3 Myths About Breaking U.S. Oil Habit
by William O'Keefe
May 23, 2011
Former Michigan governor Jennifer Granholm is touring the country to promote a national clean energy policy. Working with the Pew Clean Energy Project, she’s pushing Congress to impose a renewable energy mandate, quadruple taxpayer spending on “green” energy research, and increase electric vehicle sales.
Granholm along with others lobbying for renewables regularly cites three points in their attempts to justify a tax dollar funded scramble for any substitutes for oil as a transportation fuel: climate change, energy independence, and scarcity. And each of those areas exhibits serious logical holes.
Those interested in grabbing political power and attempting to leverage it to control economic decisions have wielded the threat of climate change for more than two decades. Like this Saturday’s apocalypse, though, the worst forecasts from their computer modeling have failed to transpire. The Wall Street Journal reported last month the U.N. — back in 2005 — warned we’d see 50 million climate refugees by 2010:
Six years later, this flood of refugees is nowhere to be found, global average temperatures are about where they were when the prediction was made—and the U.N. has done a vanishing act of its own, wiping the inconvenient map from its servers.
In the wake of these kinds of erroneous conjectures as well as the global recession, the climate change juggernaut is now on life support as nations attempt to get their fiscal houses in order. By the time the global economy recovers, the climate change enterprise may be limited to simply continuing the entitlement to those who make a living from conference and research welfare.
The notion of energy “independence” has never made sense. If applied to any other commodity or product, analysts would instantly discredit the idea that America should completely disengage from world markets.

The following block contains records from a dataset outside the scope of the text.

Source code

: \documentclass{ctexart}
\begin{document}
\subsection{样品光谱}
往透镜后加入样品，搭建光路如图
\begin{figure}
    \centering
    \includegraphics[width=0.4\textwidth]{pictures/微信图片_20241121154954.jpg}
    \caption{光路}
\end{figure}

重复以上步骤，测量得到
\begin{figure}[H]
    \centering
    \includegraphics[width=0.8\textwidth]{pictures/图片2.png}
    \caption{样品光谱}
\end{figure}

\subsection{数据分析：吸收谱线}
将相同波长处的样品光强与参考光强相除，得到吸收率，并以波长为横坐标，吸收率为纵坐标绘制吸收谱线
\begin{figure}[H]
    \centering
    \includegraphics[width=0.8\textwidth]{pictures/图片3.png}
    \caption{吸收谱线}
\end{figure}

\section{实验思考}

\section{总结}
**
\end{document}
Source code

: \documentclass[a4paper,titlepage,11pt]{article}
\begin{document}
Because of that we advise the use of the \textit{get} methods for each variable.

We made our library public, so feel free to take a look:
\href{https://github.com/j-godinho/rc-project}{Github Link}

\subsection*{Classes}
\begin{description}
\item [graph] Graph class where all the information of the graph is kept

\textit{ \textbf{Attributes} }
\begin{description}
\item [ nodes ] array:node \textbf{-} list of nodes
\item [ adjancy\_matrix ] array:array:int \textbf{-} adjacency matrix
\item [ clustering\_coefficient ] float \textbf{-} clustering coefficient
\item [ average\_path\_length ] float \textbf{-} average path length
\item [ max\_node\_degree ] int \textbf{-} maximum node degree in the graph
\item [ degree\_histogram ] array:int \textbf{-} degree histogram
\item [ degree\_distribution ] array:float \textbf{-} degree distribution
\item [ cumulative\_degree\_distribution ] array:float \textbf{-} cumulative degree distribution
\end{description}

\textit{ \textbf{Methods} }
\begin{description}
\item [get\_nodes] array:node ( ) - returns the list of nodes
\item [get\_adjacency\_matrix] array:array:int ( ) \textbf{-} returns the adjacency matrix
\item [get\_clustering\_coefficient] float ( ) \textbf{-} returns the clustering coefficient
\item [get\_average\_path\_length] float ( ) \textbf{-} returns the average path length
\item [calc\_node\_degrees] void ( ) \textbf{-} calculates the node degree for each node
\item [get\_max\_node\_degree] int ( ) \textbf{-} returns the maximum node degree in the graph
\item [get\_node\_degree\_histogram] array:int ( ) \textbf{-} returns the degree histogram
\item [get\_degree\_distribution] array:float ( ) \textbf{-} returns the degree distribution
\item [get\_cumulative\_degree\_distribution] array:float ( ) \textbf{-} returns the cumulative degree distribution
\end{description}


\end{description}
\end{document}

A combination of geological and technological realities means nations in the Middle East — some of which are U.S. adversaries and support terrorists — control much of the global oil supply. This also means that Western countries, to a certain extent, are vulnerable to the whims of those governments such as the 1973-74 Arab oil embargo.
Even though the concept of total self-sufficiency is unrealistic (and arguably even undesirable), our leaders can still take reasonable steps to insulate our country from these geopolitical events.
In the case of the 1970s oil embargo, Congress established the Strategic Petroleum Reserve — a complex of salt domes with capacity to store enough crude to replace U.S. oil imports for 75 days (727 million barrels). What lawmakers didn’t do was adopt a long-term, rational energy policy that would develop our own resources and invest in a suite of energy technologies. Even so, we have made substantial improvements in efficiency — reducing by 50% the amount of energy and carbon needed to produce a unit of gross domestic product.
There’s a certain conceit to the argument that we’ll soon run out off oil, as it implies that we have an accurate idea of the amount of existing and recoverable natural resources.
At the time of the 1973 embargo, U.S. proven oil reserves totaled about 31 billion barrels. Since then we have produced over 100 billion, but proven reserves have only been reduced to 28 billion. Such are the benefits of technology and new discoveries. The U.S. Energy Information Agency estimates that potential oil reserves, which include unconventional oil, are about 150 billion barrels. We are not about to run out, although economics and technology limits might constrain how much makes sense to produce.
Given oil’s abundance, versatility, and energy density, there’s little prospect that the gasoline engine will become a dinosaur anytime soon. The preferred alternatives to gasoline are electric, natural gas, and biofuel powered vehicles. The problem with electrics is range and cost. The National Academy of Sciences report on battery technology concluded that the cost per KWH given the state of technology was about 4 times greater than needed for batteries to be cost competitive. It saw no breakthroughs on the horizon. Biofuels are similarly constrained by technology and cost. Ethanol remains in the market through subsidies and economical cellulosic technology needed for more biofuel is nowhere in sight. Natural gas is a niche transportation fuel for large, centrally fueled buses and trucks.
Pursuing a broad range of transportation technologies is in our long term interests. But for the next few decades, gasoline and diesel will remain the dominant transportation fuels and improvements in engine technologies reinforce that reality. One example which will be in the U.S. sometime in the near future is a version of the BMW 320 which reportedly gets 57 miles per gallon.